→ **Exercise aim**:
Going through the entries below, work out how many lines have the string "align" in them. Give the number and nothing more.

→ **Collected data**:
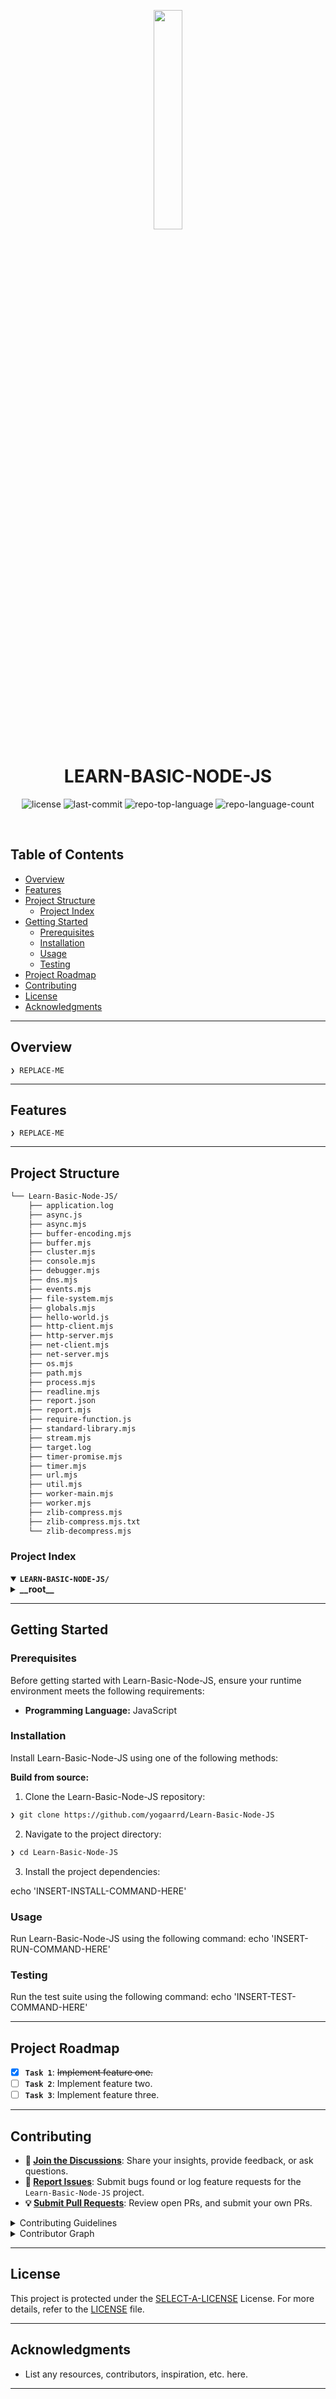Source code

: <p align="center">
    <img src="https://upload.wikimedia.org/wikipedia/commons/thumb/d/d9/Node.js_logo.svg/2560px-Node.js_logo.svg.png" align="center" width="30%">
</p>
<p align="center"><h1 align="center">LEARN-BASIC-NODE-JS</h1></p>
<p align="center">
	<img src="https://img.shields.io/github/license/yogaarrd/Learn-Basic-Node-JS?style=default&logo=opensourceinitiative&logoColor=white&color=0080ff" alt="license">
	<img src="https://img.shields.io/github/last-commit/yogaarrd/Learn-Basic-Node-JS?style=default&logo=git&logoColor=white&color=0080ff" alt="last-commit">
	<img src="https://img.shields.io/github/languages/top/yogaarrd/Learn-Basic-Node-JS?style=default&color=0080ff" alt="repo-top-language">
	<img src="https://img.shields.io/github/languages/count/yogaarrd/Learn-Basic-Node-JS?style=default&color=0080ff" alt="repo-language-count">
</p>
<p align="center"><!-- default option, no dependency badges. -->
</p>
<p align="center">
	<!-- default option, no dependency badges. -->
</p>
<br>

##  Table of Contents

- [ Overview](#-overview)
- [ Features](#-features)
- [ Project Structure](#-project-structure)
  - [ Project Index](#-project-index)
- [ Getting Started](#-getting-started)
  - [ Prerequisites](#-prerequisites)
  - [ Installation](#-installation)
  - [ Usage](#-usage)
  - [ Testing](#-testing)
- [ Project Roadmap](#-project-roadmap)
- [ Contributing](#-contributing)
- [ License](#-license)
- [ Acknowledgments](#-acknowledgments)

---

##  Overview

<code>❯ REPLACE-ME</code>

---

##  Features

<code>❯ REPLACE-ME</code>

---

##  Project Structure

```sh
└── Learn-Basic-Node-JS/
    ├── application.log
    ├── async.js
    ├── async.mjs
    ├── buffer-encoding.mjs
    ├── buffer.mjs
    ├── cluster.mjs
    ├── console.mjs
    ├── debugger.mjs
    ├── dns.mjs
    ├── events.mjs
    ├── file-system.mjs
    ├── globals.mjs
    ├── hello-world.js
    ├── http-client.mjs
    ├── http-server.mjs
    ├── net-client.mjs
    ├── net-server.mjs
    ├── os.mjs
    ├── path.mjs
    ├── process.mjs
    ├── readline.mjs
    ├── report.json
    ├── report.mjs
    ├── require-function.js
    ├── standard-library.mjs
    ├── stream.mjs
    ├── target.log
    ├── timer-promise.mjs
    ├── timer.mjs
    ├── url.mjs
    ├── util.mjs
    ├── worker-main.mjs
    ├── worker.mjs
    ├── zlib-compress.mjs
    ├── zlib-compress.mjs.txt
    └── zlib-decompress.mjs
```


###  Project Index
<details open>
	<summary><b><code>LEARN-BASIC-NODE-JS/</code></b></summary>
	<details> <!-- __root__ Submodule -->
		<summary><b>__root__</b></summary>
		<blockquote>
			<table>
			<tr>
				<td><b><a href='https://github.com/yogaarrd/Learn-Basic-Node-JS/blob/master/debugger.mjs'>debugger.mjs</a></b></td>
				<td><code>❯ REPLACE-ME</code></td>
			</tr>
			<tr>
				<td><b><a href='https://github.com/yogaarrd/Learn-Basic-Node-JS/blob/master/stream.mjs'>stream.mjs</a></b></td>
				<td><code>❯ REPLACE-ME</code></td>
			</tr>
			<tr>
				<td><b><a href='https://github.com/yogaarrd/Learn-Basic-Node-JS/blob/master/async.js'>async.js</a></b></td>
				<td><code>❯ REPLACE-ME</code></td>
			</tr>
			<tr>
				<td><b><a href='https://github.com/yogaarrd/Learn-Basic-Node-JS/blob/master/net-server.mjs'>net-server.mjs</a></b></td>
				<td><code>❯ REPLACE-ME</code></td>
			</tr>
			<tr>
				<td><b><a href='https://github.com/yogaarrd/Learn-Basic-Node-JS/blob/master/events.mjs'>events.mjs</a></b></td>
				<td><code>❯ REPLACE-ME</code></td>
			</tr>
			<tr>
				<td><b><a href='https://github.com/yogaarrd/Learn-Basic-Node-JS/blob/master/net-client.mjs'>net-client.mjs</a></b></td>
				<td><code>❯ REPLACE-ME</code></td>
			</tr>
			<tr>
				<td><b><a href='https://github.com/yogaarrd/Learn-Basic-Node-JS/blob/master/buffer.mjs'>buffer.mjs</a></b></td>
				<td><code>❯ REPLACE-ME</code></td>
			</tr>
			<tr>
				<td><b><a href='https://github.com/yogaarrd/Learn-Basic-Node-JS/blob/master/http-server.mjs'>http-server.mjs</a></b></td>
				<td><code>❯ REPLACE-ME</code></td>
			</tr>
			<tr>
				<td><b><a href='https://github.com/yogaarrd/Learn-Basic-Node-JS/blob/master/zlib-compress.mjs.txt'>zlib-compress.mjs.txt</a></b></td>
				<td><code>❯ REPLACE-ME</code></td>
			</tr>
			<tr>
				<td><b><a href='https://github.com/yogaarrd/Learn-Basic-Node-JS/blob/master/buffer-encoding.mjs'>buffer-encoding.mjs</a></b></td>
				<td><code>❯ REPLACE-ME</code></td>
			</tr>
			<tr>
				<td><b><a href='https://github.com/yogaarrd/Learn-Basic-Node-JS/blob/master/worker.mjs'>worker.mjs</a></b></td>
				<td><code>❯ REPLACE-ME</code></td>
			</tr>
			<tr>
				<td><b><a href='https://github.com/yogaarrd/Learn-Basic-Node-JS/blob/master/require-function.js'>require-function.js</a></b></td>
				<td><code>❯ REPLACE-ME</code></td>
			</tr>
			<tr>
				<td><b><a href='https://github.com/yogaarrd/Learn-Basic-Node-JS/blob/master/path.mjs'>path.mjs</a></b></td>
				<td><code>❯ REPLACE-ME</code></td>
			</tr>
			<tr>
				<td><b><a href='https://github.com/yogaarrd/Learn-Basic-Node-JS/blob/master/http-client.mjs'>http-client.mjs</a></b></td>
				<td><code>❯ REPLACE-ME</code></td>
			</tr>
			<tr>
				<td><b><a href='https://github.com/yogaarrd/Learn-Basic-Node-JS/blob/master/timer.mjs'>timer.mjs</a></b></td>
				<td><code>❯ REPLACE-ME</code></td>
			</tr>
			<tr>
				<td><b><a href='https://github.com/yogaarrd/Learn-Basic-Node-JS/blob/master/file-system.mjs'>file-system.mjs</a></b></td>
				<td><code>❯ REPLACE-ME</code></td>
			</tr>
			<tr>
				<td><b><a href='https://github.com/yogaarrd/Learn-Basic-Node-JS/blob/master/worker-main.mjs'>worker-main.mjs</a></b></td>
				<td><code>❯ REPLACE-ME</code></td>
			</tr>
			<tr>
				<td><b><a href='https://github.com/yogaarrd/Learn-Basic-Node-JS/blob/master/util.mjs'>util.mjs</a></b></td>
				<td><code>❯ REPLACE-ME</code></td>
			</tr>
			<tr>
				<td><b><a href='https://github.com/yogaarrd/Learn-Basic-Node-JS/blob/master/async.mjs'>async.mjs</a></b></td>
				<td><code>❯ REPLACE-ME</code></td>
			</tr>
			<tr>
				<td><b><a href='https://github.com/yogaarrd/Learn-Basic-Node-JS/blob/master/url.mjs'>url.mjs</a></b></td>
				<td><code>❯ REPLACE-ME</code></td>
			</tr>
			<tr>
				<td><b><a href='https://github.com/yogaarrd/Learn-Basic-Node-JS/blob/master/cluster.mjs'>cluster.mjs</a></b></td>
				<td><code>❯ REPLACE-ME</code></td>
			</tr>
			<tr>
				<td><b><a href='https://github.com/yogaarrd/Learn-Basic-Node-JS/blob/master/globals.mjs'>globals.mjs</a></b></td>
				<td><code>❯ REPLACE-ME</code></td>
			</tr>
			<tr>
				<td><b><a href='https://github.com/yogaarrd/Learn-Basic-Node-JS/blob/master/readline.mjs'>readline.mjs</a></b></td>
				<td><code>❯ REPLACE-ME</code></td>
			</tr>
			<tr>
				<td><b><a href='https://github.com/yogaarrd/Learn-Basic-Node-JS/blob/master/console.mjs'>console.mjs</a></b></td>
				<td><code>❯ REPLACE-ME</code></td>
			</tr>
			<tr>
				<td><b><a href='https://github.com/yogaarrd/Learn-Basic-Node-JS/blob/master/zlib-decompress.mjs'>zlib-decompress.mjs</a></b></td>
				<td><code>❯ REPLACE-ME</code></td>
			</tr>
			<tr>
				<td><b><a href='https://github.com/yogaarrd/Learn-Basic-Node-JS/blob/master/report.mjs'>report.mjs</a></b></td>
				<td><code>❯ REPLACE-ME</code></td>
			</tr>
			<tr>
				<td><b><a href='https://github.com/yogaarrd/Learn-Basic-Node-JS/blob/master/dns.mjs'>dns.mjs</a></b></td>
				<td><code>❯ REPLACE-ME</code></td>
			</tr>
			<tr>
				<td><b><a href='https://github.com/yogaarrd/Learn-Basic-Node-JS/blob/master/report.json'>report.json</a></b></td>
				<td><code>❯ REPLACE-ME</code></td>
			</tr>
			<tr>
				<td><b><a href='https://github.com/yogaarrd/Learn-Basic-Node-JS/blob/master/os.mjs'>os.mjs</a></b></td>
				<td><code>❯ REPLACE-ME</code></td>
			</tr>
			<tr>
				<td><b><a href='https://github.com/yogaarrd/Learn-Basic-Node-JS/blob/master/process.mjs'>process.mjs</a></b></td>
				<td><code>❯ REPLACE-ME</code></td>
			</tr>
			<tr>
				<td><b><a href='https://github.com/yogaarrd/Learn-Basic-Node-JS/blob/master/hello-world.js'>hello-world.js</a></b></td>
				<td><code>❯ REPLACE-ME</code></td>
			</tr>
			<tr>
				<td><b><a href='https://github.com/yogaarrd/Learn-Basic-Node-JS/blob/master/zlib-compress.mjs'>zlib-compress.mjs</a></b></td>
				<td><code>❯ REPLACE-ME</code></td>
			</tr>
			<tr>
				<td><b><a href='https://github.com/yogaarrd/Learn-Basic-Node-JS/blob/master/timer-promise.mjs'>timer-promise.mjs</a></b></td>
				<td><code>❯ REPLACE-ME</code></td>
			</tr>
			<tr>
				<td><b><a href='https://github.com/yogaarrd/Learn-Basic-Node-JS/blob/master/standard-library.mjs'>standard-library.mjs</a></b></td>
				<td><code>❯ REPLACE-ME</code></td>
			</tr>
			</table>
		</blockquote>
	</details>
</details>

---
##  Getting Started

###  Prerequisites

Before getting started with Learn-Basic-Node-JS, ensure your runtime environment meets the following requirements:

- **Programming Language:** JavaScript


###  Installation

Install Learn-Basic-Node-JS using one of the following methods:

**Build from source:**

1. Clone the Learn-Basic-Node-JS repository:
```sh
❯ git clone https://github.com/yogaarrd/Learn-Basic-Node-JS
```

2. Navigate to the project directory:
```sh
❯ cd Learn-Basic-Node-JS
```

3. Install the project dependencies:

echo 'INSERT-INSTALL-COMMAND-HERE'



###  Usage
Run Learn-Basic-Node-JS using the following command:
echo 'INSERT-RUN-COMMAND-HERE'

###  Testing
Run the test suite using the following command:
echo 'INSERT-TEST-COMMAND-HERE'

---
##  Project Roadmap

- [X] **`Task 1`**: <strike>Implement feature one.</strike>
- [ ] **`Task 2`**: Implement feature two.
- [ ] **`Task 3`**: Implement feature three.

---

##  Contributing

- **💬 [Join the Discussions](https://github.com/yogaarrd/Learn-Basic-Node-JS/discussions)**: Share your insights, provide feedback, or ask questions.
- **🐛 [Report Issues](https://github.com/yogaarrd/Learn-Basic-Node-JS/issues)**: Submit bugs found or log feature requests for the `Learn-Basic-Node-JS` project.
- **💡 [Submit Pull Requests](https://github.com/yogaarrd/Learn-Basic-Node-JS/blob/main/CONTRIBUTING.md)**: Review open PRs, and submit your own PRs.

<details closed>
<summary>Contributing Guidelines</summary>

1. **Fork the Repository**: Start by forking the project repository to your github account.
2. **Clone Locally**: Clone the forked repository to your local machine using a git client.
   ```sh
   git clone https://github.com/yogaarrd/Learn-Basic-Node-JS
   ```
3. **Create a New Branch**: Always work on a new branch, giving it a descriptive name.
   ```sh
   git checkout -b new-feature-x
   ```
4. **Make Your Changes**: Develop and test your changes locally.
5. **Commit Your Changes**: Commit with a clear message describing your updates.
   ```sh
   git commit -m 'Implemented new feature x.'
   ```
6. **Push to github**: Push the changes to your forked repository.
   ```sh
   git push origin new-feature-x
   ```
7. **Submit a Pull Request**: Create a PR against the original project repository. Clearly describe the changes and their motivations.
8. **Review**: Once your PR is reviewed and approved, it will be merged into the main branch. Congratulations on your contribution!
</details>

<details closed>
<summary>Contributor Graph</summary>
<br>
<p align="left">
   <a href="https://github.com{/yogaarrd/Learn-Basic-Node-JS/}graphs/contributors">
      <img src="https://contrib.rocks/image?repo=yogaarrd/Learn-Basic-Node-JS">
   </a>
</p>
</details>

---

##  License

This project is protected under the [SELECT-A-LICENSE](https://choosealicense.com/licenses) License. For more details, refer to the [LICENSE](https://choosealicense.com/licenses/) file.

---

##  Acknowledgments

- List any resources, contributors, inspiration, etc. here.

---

→ **Answer below**:
7